[[ Data to process, beginning ]]
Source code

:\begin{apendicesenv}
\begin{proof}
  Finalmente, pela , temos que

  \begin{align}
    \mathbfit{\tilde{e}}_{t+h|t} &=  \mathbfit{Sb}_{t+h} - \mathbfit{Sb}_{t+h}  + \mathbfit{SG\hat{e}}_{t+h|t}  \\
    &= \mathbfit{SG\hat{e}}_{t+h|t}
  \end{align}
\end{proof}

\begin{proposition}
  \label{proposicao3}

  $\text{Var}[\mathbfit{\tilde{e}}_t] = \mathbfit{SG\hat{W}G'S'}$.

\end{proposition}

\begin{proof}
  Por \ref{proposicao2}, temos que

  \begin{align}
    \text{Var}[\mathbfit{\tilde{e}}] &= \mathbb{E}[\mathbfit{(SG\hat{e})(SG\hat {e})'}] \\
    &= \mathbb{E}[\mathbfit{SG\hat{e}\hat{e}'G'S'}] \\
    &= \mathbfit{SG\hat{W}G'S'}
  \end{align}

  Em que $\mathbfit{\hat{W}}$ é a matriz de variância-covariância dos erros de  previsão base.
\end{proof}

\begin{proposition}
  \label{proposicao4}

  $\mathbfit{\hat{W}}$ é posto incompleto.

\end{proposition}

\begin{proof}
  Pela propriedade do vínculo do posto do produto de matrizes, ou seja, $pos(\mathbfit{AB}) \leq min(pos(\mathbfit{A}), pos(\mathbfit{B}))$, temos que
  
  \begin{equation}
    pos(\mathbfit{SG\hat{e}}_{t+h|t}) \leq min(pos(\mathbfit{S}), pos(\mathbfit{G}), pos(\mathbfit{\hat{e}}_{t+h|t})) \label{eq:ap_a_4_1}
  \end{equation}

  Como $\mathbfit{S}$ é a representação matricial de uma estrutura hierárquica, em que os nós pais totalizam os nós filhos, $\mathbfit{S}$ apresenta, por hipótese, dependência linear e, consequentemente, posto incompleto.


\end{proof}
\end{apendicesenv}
[[ Data to process, end ]]
(Problem description): Look through the records for the string "label". Copy every line that has it.

(Written solution):
  \label{proposicao3}
  \label{proposicao4}
    pos(\mathbfit{SG\hat{e}}_{t+h|t}) \leq min(pos(\mathbfit{S}), pos(\mathbfit{G}), pos(\mathbfit{\hat{e}}_{t+h|t})) \label{eq:ap_a_4_1}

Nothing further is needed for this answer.